(Stored data entries)
● ● ●
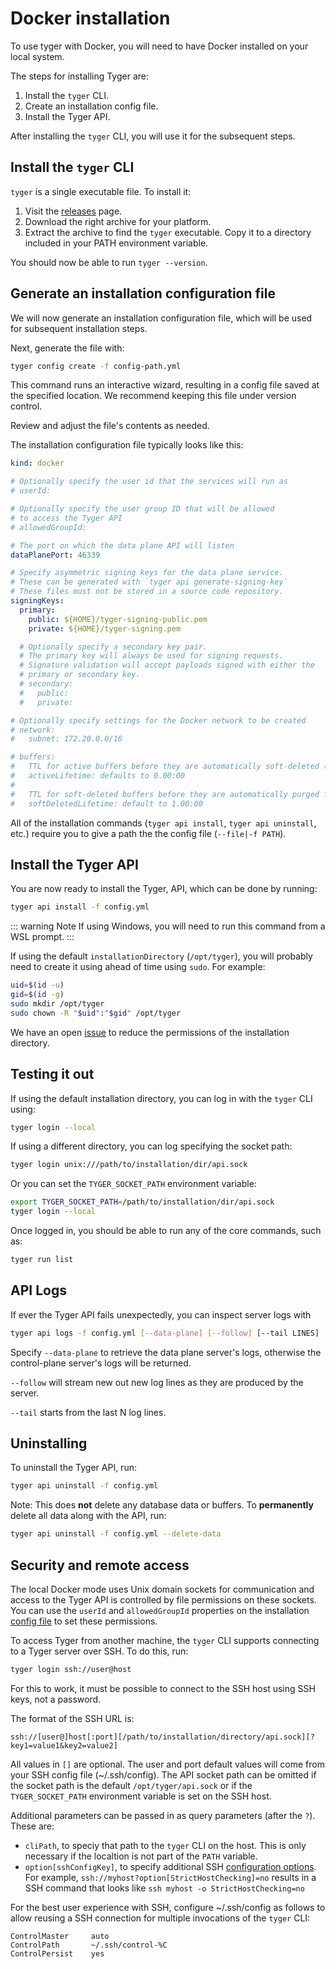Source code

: # Docker installation

 To use tyger with Docker, you will need to have Docker installed on your local system.

 The steps for installing Tyger are:

1. Install the `tyger` CLI.
2. Create an installation config file.
5. Install the Tyger API.

After installing the `tyger` CLI, you will use it for the subsequent steps.

## Install the `tyger` CLI

`tyger` is a single executable file. To install it:

1. Visit the [releases](https://github.com/microsoft/tyger/releases) page.
2. Download the right archive for your platform.
3. Extract the archive to find the `tyger` executable. Copy it to a directory
   included in your PATH environment variable.

You should now be able to run `tyger --version`.

## Generate an installation configuration file

We will now generate an installation configuration file, which will be used for
subsequent installation steps.

Next, generate the file with:

```bash
tyger config create -f config-path.yml
```

This command runs an interactive wizard, resulting in a config file saved at the
specified location. We recommend keeping this file under version control.

Review and adjust the file's contents as needed.

The installation configuration file typically looks like this:

```yaml
kind: docker

# Optionally specify the user id that the services will run as
# userId:

# Optionally specify the user group ID that will be allowed
# to access the Tyger API
# allowedGroupId:

# The port on which the data plane API will listen
dataPlanePort: 46339

# Specify asymmetric signing keys for the data plane service.
# These can be generated with `tyger api generate-signing-key`
# These files must not be stored in a source code repository.
signingKeys:
  primary:
    public: ${HOME}/tyger-signing-public.pem
    private: ${HOME}/tyger-signing.pem

  # Optionally specify a secondary key pair.
  # The primary key will always be used for signing requests.
  # Signature validation will accept payloads signed with either the
  # primary or secondary key.
  # secondary:
  #   public:
  #   private:

# Optionally specify settings for the Docker network to be created
# network:
#   subnet: 172.20.0.0/16

# buffers:
#   TTL for active buffers before they are automatically soft-deleted (D.HH:MM:SS) (0 = never expire)
#   activeLifetime: defaults to 0.00:00
#
#   TTL for soft-deleted buffers before they are automatically purged forever (D.HH:MM:SS) (0 = purge immediately)
#   softDeletedLifetime: default to 1.00:00
```

All of the installation commands (`tyger api install`, `tyger api uninstall`,
etc.) require you to give a path the the config file (`--file|-f PATH`).


## Install the Tyger API

You are now ready to install the Tyger, API, which can be done by running:

```bash
tyger api install -f config.yml
```

::: warning Note
If using Windows, you will need to run this command from a WSL prompt.
:::

If using the default `installationDirectory` (`/opt/tyger`), you will probably
need to create it using ahead of time using `sudo`. For example:

```bash
uid=$(id -u)
gid=$(id -g)
sudo mkdir /opt/tyger
sudo chown -R "$uid":"$gid" /opt/tyger
```

We have an open [issue](https://github.com/microsoft/tyger/issues/146) to reduce the permissions of the installation directory.

## Testing it out

If using the default installation directory, you can log in with the `tyger` CLI using:

```bash
tyger login --local
```

If using a different directory, you can log specifying the socket path:

```bash
tyger login unix:///path/to/installation/dir/api.sock
```

Or you can set the `TYGER_SOCKET_PATH` environment variable:

```bash
export TYGER_SOCKET_PATH=/path/to/installation/dir/api.sock
tyger login --local
```

Once logged in, you should be able to run any of the core commands, such as:

```bash
tyger run list
```

## API Logs

If ever the Tyger API fails unexpectedly, you can inspect server logs with

```bash
tyger api logs -f config.yml [--data-plane] [--follow] [--tail LINES]
```

Specify `--data-plane` to retrieve the data plane server's logs, otherwise the
control-plane server's logs will be returned.

`--follow` will stream new out new log lines as they are produced by the server.

`--tail` starts from the last N log lines.

## Uninstalling

To uninstall the Tyger API, run:

```bash
tyger api uninstall -f config.yml
```

Note: This does **not** delete any database data or buffers. To **permanently**
delete all data along with the API, run:

```bash
tyger api uninstall -f config.yml --delete-data
```

## Security and remote access

The local Docker mode uses Unix domain sockets for communication and access to
the Tyger API is controlled by file permissions on these sockets. You can use
the `userId` and `allowedGroupId` properties on the installation [config
file](#generate-an-installation-configuration-file) to set these permissions.

To access Tyger from another machine, the `tyger` CLI supports connecting to a
Tyger server over SSH. To do this, run:

```bash
tyger login ssh://user@host
```

For this to work, it must be possible to connect to the SSH host using SSH keys,
not a password.

The format of the SSH URL is:

```
ssh://[user@]host[:port][/path/to/installation/directory/api.sock][?key1=value1&key2=value2]
```

All values in `[]` are optional. The user and port default values will come from
your SSH config file (~/.ssh/config). The API socket path can be omitted if the
socket path is the default `/opt/tyger/api.sock` or if the `TYGER_SOCKET_PATH`
environment variable is set on the SSH host.

Additional parameters can be passed in as query parameters (after the `?`).
These are:

 - `cliPath`, to speciy that path to the `tyger` CLI on the host. This is only
necessary if the localtion is not part of the `PATH` variable.
- `option[sshConfigKey]`, to specify additional SSH
[configuration options](https://www.man7.org/linux/man-pages/man5/ssh_config.5.html).
For example, `ssh://myhost?option[StrictHostChecking]=no` results in a SSH command
that looks like `ssh myhost -o StrictHostChecking=no`

For the best user experience with SSH, configure ~/.ssh/config as follows to
allow reusing a SSH connection for multiple invocations of the `tyger` CLI:

```
ControlMaster     auto
ControlPath       ~/.ssh/control-%C
ControlPersist    yes
```
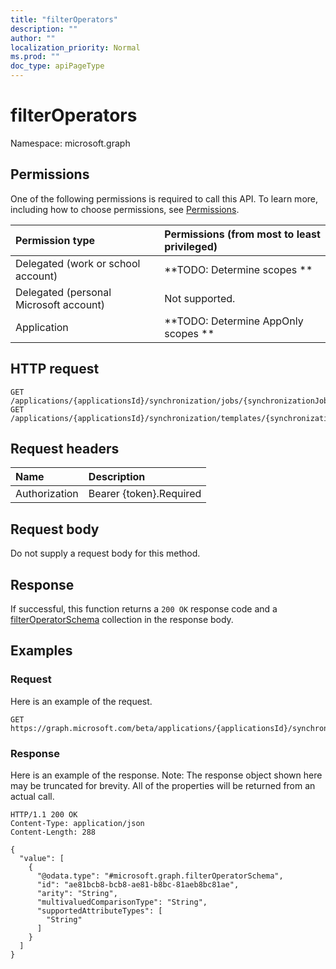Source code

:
 ```yaml
---
title: "filterOperators"
description: ""
author: ""
localization_priority: Normal
ms.prod: ""
doc_type: apiPageType
---
```


# filterOperators

Namespace: microsoft.graph



## Permissions
One of the following permissions is required to call this API. To learn more, including how to choose permissions, see [Permissions](/concepts/permissions-reference.md).

|Permission type|Permissions (from most to least privileged)|
|:---|:---|
|Delegated (work or school account)|**TODO: Determine scopes **|
|Delegated (personal Microsoft account)|Not supported.|
|Application|**TODO: Determine AppOnly scopes **|

## HTTP request
<!-- {
  "blockType": "ignored"
}
-->
``` http
GET /applications/{applicationsId}/synchronization/jobs/{synchronizationJobId}/schema/filterOperators
GET /applications/{applicationsId}/synchronization/templates/{synchronizationTemplateId}/schema/filterOperators
```

## Request headers
|Name|Description|
|:---|:---|
|Authorization|Bearer {token}.Required|

## Request body
Do not supply a request body for this method.

## Response
If successful, this function returns a `200 OK` response code and a [filterOperatorSchema](../resources/filteroperatorschema.md) collection in the response body.

## Examples

### Request
Here is an example of the request.
<!-- {
  "blockType": "request",
  "name": "synchronizationschema_filteroperators"
}
-->
``` http
GET https://graph.microsoft.com/beta/applications/{applicationsId}/synchronization/jobs/{synchronizationJobId}/schema/filterOperators
```

### Response
Here is an example of the response. Note: The response object shown here may be truncated for brevity. All of the properties will be returned from an actual call.
<!-- {
  "blockType": "response",
  "truncated": true,
  "@odata.type": "collection(microsoft.graph.filteroperatorschema)"
}
-->
``` http
HTTP/1.1 200 OK
Content-Type: application/json
Content-Length: 288

{
  "value": [
    {
      "@odata.type": "#microsoft.graph.filterOperatorSchema",
      "id": "ae81bcb8-bcb8-ae81-b8bc-81aeb8bc81ae",
      "arity": "String",
      "multivaluedComparisonType": "String",
      "supportedAttributeTypes": [
        "String"
      ]
    }
  ]
}
```

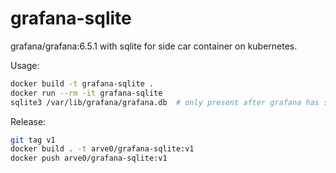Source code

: # grafana-sqlite

grafana/grafana:6.5.1 with sqlite for side car container on kubernetes.

Usage:
```sh
docker build -t grafana-sqlite .
docker run --rm -it grafana-sqlite
sqlite3 /var/lib/grafana/grafana.db  # only present after grafana has started
```

Release:
```sh
git tag v1
docker build . -t arve0/grafana-sqlite:v1
docker push arve0/grafana-sqlite:v1
```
● ● ●
§ **Work to be completed**
Please return only the lines from the top of the data through the line with "5. Install the Tyger API.", exactly as written, and drop every picture.

§ **Response below**
Source code

: # Docker installation

 To use tyger with Docker, you will need to have Docker installed on your local system.

 The steps for installing Tyger are:

1. Install the `tyger` CLI.
2. Create an installation config file.
5. Install the Tyger API.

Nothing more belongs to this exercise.